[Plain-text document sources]
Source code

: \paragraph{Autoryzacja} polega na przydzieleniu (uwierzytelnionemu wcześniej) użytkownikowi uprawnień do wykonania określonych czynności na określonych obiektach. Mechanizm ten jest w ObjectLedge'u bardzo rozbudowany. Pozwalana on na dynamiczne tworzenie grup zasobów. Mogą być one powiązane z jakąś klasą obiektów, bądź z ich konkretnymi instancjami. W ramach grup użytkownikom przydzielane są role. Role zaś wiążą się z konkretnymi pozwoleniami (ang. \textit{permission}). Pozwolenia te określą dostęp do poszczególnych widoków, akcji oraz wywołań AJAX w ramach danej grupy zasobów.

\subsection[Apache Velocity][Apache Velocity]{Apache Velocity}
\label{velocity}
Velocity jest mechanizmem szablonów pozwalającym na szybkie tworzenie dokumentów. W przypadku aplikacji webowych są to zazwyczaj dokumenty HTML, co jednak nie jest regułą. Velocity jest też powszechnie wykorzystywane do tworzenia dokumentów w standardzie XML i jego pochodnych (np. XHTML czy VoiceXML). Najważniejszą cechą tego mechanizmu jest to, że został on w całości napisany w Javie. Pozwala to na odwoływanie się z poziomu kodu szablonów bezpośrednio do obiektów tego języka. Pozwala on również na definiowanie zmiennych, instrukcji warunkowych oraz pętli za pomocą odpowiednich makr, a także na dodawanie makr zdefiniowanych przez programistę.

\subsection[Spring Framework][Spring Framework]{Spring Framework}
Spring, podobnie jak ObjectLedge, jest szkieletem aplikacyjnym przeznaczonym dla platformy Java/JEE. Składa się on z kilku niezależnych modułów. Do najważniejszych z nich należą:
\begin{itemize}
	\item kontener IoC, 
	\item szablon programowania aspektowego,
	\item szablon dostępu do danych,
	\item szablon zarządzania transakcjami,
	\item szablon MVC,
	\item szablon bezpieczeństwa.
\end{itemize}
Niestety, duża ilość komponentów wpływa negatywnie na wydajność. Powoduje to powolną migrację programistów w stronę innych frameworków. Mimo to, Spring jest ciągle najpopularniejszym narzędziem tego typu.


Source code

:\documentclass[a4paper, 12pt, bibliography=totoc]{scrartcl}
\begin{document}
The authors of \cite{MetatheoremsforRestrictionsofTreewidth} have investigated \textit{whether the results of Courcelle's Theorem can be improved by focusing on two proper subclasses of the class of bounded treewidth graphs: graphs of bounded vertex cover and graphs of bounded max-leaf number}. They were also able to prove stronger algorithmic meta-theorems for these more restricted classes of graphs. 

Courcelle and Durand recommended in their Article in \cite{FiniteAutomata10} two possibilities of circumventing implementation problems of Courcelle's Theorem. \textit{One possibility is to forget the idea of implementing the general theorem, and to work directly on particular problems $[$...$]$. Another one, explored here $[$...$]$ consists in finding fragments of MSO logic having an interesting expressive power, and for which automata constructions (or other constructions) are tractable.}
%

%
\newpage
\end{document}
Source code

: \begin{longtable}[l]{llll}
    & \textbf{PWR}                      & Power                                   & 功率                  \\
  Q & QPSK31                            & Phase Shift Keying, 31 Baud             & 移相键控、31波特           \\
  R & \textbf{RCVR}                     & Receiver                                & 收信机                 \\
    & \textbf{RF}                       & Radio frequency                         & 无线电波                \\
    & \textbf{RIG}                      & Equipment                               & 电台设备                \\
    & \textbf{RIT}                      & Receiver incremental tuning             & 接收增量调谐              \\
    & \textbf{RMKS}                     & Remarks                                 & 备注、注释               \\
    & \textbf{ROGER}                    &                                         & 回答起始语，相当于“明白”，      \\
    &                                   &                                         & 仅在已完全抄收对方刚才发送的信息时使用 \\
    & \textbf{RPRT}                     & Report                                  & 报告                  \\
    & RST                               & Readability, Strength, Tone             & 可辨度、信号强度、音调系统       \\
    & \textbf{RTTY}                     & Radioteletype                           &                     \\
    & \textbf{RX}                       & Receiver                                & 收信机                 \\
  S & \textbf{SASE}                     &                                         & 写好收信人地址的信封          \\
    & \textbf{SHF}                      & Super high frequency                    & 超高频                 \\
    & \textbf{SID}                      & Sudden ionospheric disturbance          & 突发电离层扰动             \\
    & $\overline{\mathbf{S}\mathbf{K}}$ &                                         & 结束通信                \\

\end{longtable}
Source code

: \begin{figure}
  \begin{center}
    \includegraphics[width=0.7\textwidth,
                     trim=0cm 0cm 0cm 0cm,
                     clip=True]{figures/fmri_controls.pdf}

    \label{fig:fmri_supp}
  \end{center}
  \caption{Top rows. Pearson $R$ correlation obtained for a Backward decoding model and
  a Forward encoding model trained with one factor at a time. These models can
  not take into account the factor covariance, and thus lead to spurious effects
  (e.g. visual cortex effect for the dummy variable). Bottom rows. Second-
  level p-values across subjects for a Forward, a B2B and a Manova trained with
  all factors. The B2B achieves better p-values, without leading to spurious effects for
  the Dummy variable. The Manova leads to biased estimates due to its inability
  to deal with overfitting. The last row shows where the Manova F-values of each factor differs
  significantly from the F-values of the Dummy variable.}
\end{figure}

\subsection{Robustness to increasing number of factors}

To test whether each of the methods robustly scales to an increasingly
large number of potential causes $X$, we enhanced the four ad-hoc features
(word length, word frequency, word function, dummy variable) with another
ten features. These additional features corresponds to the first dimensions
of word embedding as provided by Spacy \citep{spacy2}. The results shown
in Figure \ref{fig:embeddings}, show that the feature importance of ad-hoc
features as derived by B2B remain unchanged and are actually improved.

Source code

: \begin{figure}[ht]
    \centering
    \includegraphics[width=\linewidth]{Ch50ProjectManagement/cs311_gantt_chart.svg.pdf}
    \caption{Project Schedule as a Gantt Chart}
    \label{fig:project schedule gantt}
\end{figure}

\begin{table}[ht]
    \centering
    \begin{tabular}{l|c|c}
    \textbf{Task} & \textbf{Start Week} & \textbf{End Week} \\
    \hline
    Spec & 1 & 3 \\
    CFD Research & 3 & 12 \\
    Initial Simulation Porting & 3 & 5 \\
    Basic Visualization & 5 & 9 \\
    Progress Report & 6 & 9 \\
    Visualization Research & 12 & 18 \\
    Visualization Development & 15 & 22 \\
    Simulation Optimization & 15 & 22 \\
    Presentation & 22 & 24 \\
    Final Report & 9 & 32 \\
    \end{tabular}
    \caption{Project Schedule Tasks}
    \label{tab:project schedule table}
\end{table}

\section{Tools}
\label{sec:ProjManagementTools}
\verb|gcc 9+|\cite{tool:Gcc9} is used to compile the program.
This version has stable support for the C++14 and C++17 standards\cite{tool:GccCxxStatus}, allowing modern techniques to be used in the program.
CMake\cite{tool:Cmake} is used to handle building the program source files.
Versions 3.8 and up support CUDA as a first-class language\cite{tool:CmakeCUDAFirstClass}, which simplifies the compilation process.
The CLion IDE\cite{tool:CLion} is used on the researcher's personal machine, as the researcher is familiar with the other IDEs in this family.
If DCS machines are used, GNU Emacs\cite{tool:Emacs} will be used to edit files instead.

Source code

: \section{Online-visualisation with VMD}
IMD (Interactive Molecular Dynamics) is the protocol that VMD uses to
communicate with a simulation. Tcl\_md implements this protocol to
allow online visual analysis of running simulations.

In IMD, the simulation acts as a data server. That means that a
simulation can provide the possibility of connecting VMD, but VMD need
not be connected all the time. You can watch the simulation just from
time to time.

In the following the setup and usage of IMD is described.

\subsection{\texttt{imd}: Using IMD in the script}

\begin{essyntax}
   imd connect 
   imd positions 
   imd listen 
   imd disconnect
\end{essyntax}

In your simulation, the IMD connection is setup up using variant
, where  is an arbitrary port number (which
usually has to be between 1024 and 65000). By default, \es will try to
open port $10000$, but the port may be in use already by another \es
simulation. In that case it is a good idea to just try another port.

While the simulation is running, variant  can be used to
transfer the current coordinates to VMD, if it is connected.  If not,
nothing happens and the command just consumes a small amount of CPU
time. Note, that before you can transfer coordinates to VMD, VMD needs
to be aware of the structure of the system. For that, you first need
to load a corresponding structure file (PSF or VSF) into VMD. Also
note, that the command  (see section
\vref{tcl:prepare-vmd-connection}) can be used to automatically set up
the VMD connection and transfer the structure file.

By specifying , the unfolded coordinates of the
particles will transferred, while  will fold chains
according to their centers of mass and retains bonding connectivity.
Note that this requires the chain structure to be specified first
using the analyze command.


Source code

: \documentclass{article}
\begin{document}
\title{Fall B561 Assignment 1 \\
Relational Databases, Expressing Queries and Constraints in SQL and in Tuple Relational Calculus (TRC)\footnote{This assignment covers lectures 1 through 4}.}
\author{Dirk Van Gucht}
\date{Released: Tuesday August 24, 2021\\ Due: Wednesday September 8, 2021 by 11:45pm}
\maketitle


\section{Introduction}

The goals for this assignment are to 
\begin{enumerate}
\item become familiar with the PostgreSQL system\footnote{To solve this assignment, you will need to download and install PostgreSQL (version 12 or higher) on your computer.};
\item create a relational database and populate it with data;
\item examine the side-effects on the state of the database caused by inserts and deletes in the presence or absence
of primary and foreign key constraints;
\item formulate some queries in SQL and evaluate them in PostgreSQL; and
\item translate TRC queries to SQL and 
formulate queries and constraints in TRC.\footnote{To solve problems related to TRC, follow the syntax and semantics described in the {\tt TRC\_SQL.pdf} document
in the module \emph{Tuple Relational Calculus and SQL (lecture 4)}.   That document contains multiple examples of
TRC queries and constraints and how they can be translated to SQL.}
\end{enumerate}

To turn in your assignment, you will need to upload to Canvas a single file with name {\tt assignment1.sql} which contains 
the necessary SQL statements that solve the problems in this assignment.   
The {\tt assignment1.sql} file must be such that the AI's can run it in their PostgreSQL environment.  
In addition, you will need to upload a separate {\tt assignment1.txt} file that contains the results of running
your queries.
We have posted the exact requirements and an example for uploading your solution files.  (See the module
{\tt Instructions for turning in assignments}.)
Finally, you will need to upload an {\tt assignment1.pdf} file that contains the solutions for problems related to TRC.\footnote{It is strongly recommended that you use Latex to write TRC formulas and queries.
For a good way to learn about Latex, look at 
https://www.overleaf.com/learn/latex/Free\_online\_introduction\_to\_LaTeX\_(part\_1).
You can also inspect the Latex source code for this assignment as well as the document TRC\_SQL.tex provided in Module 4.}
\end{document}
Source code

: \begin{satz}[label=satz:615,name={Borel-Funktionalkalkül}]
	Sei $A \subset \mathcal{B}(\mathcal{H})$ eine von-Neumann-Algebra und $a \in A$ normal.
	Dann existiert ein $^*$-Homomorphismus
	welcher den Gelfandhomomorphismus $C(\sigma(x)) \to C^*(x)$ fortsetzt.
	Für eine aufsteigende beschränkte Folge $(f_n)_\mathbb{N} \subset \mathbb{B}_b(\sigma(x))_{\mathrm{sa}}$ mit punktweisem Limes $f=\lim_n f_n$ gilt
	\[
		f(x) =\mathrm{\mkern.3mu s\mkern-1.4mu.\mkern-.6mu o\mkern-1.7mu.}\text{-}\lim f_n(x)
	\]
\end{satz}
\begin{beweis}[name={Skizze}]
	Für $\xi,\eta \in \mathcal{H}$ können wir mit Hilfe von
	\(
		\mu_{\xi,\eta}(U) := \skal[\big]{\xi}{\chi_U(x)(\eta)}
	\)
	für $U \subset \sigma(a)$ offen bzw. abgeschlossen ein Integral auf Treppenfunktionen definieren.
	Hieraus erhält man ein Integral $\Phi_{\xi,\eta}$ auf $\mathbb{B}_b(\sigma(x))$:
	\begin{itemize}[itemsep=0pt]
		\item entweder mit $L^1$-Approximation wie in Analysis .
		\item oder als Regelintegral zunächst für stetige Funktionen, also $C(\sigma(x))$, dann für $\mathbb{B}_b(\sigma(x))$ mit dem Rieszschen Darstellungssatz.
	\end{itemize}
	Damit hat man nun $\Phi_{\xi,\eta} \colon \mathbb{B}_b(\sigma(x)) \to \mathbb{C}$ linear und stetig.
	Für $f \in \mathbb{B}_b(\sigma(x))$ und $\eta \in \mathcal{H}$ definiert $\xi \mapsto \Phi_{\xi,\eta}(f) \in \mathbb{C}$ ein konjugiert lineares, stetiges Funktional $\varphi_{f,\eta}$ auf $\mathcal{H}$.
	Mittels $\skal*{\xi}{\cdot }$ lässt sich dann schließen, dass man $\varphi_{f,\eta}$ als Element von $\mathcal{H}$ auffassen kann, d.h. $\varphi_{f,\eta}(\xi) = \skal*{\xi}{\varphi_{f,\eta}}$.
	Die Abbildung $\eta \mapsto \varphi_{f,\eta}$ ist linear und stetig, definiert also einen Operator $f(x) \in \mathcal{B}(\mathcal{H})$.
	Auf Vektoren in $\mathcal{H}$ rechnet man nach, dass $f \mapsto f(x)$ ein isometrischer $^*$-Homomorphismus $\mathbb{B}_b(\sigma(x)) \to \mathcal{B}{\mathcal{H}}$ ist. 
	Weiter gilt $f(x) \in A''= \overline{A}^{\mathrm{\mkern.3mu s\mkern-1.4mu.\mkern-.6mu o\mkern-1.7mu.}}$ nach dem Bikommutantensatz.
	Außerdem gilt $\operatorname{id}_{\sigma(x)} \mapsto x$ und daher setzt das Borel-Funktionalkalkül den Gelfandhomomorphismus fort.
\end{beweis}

*Aim of the task:*
Above are the records; print exactly the lines from the line with "While the simulation" to the line with "using the analyze command.", including both, and nothing else.

*Task answer:*
While the simulation is running, variant  can be used to
transfer the current coordinates to VMD, if it is connected.  If not,
nothing happens and the command just consumes a small amount of CPU
time. Note, that before you can transfer coordinates to VMD, VMD needs
to be aware of the structure of the system. For that, you first need
to load a corresponding structure file (PSF or VSF) into VMD. Also
note, that the command  (see section
\vref{tcl:prepare-vmd-connection}) can be used to automatically set up
the VMD connection and transfer the structure file.

By specifying , the unfolded coordinates of the
particles will transferred, while  will fold chains
according to their centers of mass and retains bonding connectivity.
Note that this requires the chain structure to be specified first
using the analyze command.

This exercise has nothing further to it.